The mammalian brain is an exceptionally complex organ that poses unique challenges to scientific study. Although the field of neuroscience is multidisciplinary, it is seldom interdisciplinary because it is difficult for individuals to integrate information across different levels of analysis (e.g. from behavioral to molecular). However, a true understanding of the brain will ultimately require such an interdisciplinary approach, and the emerging field of Theoretical and Computational Neuroscience provides this integrated view through the application of mathematical and computational methods to the complex questions of brain science.

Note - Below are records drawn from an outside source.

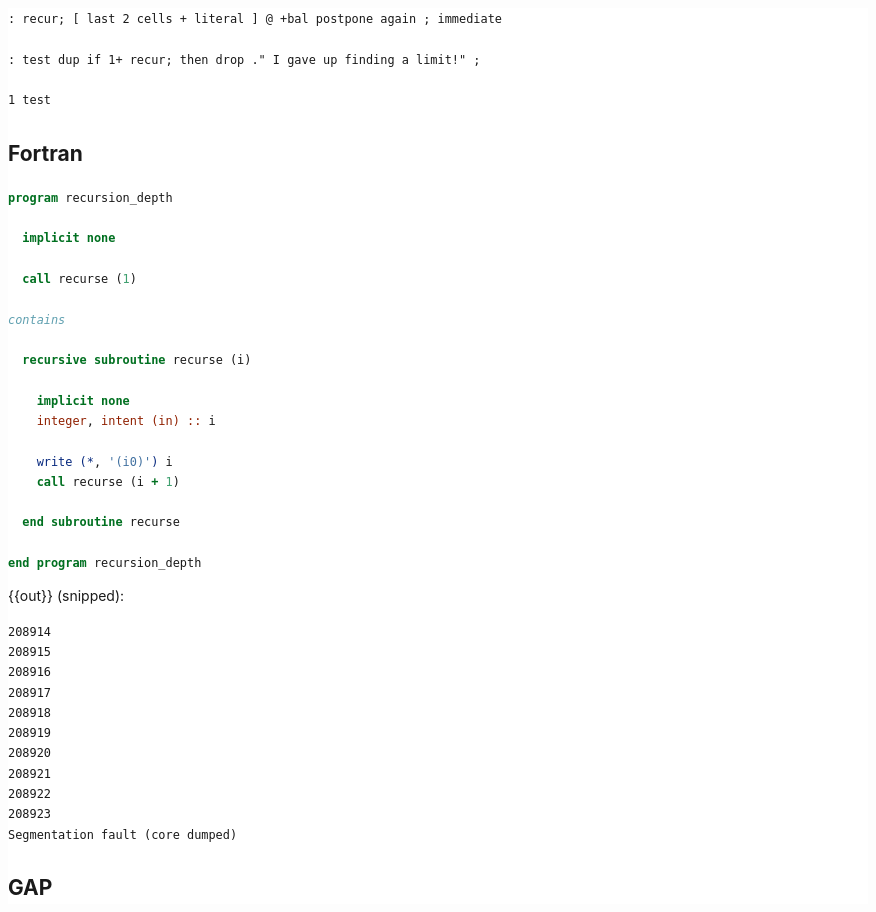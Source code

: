 
```forth
: recur; [ last 2 cells + literal ] @ +bal postpone again ; immediate

: test dup if 1+ recur; then drop ." I gave up finding a limit!" ;

1 test
```



## Fortran


```fortran
program recursion_depth

  implicit none

  call recurse (1)

contains

  recursive subroutine recurse (i)

    implicit none
    integer, intent (in) :: i

    write (*, '(i0)') i
    call recurse (i + 1)

  end subroutine recurse

end program recursion_depth
```

{{out}} (snipped):

```txt
208914
208915
208916
208917
208918
208919
208920
208921
208922
208923
Segmentation fault (core dumped)
```



## GAP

The goal of the Theoretical and Computational Neuroscience track is to train the next generation of neuroscientists with the broad range of computational and analytical skills that are essential to understand the organization and function of complex neural systems. This specialization is intended for students with backgrounds in neuroscience, physics, chemistry, biology, psychology, computer science, engineering, and mathematics.
The Theoretical and Computational Neuroscience track allows Neuroscience Program students to concentrate on a focused program of rigorous course work in both the theoretical and experimental aspects of computational neuroscience. Students are encouraged to pursue thesis research that includes both an experimental and a computational component. Students often have two mentors, one being a theorist and the other an experimentalist.
The theoretical group at UT GSBS is part of a larger group that includes several universities and medical schools in the Houston area, the Gulf Coast Consortium in theoretical and computational neuroscience (GCC-TCN). Many of the courses offered are combined courses across these institutions, providing a large community of faculty and students that are interested in similar topics. Through the GCC-TCN it is possible to obtain additional training grants, as well as have joint mentors from other universities and disciplines.